Saturday, December 5, 2009

Newspaper reports on Virginia Tech tragedy show a need for administrators to develop a better emergency response plan

If a crazed gunman was holding students hostage in a lecture hall, doesn't it make sense that university employees would try to reach their children who were students? And, certainly, I would make sure that garbage collectors would want to know now to come on campus to collect our trash.
Today's Express-News article on the Virginia Tech tragedy shows how most of us who are parents would react. Yet, it also shows that college administrators don't really think through their emergency communications programs here.

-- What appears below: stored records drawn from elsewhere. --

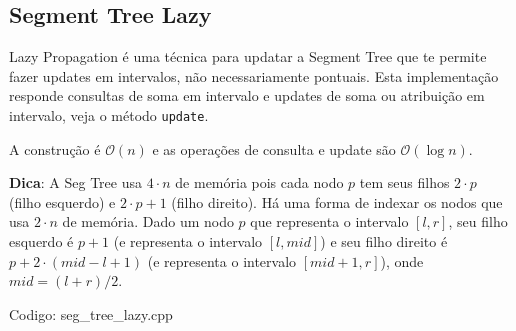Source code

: \documentclass[10pt, a4paper, oneside]{book}
\begin{document}
\subsection{Segment Tree Lazy}


Lazy Propagation é uma técnica para updatar a Segment Tree que te permite fazer updates em intervalos, não necessariamente pontuais. Esta implementação responde consultas de soma em intervalo e updates de soma ou atribuição em intervalo, veja o método \texttt{update}.



A construção é $\mathcal{O}(n)$ e as operações de consulta e update são $\mathcal{O}(\log n)$.



\textbf{Dica}: A Seg Tree usa $4 \cdot n$ de memória pois cada nodo $p$ tem seus filhos $2 \cdot p$ (filho esquerdo) e $2 \cdot p + 1$ (filho direito). Há uma forma de indexar os nodos que usa $2 \cdot n$ de memória. Dado um nodo $p$ que representa o intervalo $[l, r]$, seu filho esquerdo é $p+1$ (e representa o intervalo $[l, mid]$) e seu filho direito é $p+2 \cdot (mid-l+1)$ (e representa o intervalo $[mid+1, r]$), onde $mid = (l+r)/2$.
\hfill

Codigo: seg\_tree\_lazy.cpp
\end{document}
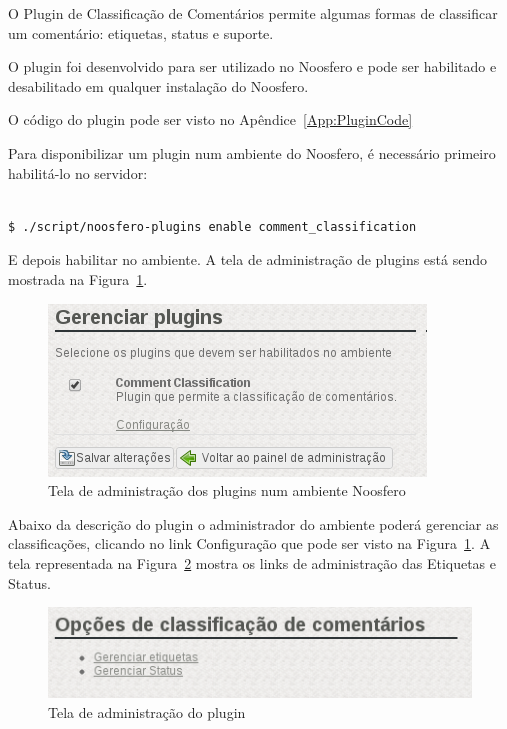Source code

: \documentclass[11pt]{article}
\begin{document}
O Plugin de Classificação de Comentários permite algumas formas de
classificar um comentário: etiquetas, status e suporte.

O plugin foi desenvolvido para ser utilizado no Noosfero e pode ser
habilitado e desabilitado em qualquer instalação do Noosfero.

O código do plugin pode ser visto no Apêndice~\ref{App:PluginCode}

Para disponibilizar um plugin num ambiente do Noosfero, é necessário
primeiro habilitá-lo no servidor:

\begin{verbatim}

$ ./script/noosfero-plugins enable comment_classification

\end{verbatim}

E depois habilitar no ambiente. A tela de administração de plugins está
sendo mostrada na Figura~\ref{fig:environment-admin-page}.

\begin{figure}[h]
\center
\includegraphics[scale=0.6]{environment-admin-page.png}
\caption{Tela de administração dos plugins num ambiente Noosfero}
\label{fig:environment-admin-page}
\end{figure}

Abaixo da descrição do plugin o administrador do ambiente poderá
gerenciar as classificações, clicando no link Configuração que pode ser
visto na Figura~\ref{fig:environment-admin-page}. A tela representada na
Figura~\ref{fig:plugin-admin-page} mostra os links de administração das
Etiquetas e Status.

\begin{figure}[h]
\center
\includegraphics[scale=0.6]{plugin-admin-page.png}
\caption{Tela de administração do plugin}
\label{fig:plugin-admin-page}
\end{figure}
\end{document}
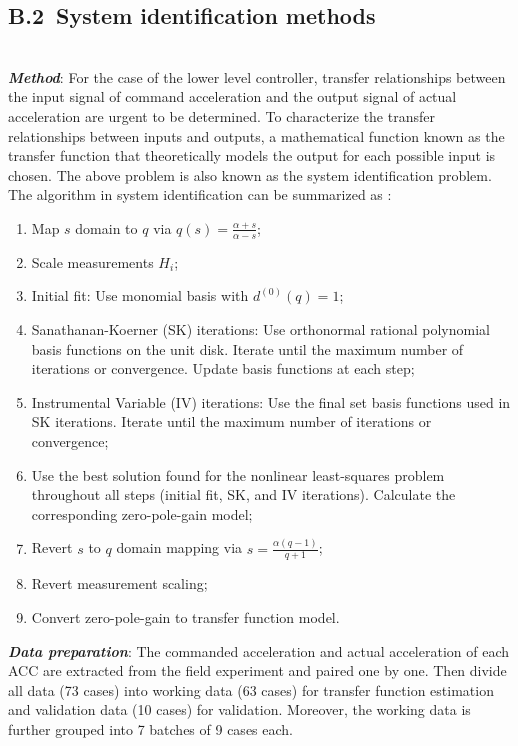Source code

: \documentclass[journal]{IEEEtran}
\begin{document}
\subsection*{B.2~System identification methods}
\label{Section B.2}
~\\
\textbf{\emph{Method}}: For the case of the lower level controller, transfer relationships between the input signal of command acceleration and the output signal of actual acceleration are urgent to be determined. To characterize the transfer relationships between inputs and outputs, a mathematical function known as the transfer function that theoretically models the output for each possible input is chosen. The above problem is also known as the system identification problem. The algorithm in system identification can be summarized as \citep{Ozdemir2017a,Kollar2006a,Ljung1995a}:
\begin{enumerate}
  \item Map $s$ domain to $q$ via $q(s)=\frac{\alpha+s}{\alpha-s}$;
  \item Scale measurements $H_i$;
  \item Initial fit: Use monomial basis with $d^{(0)}(q)=1$;
  \item Sanathanan-Koerner (SK) iterations: Use orthonormal rational polynomial basis functions on the unit disk. Iterate until the maximum number of iterations or convergence. Update basis functions at each step;
  \item Instrumental Variable (IV) iterations: Use the final set basis functions used in SK iterations. Iterate until the maximum number of iterations or convergence;
  \item Use the best solution found for the nonlinear least-squares problem throughout all steps (initial fit, SK, and IV iterations). Calculate the corresponding zero-pole-gain model;
  \item Revert $s$ to $q$ domain mapping via $s=\frac{\alpha(q-1)}{q+1}$;
  \item Revert measurement scaling;
  \item Convert zero-pole-gain to transfer function model.
\end{enumerate}

\textbf{\emph{Data preparation}}: The commanded acceleration and actual acceleration of each ACC are extracted from the field experiment and paired one by one. Then divide all data (73 cases) into working data (63 cases) for transfer function estimation and validation data (10 cases) for validation. Moreover, the working data is further grouped into 7 batches of 9 cases each.
\end{document}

If I was a president of an educational institution who read the published report of this article, I would want to gather my security forces, my communications professionals and my public affairs team to have them create a way to communicate to students on an assortment of emergncies such as crazed gunmen or if there's a blizzard that could shut down the roads near college.
For those educational administrators who want some unsolicited advice, I would first ask my public affairs professionals to create a Twitter site that addresses emergency responses. For inspiration, I would look at the Center for Disease Control Emergnecy Twitter site as a source of inspiration.
I would also invest in a phone texting service that can also alert all students of pending emergencies. And, after both are in place, I would instruct professors and staff to make sure to spend a couple of minutes every semester to remind their students of all emergency communication methods.
After all of those tools are in place, I would gather my security chief, my head computer person in charge of computers and phones along with my public affairs team to hold emergency simulation exercises at least three to four times a year. As an Air Force professional who planned these training exercises, I can tell you that practice of these emergency principles helps an executive team improve their response if needed.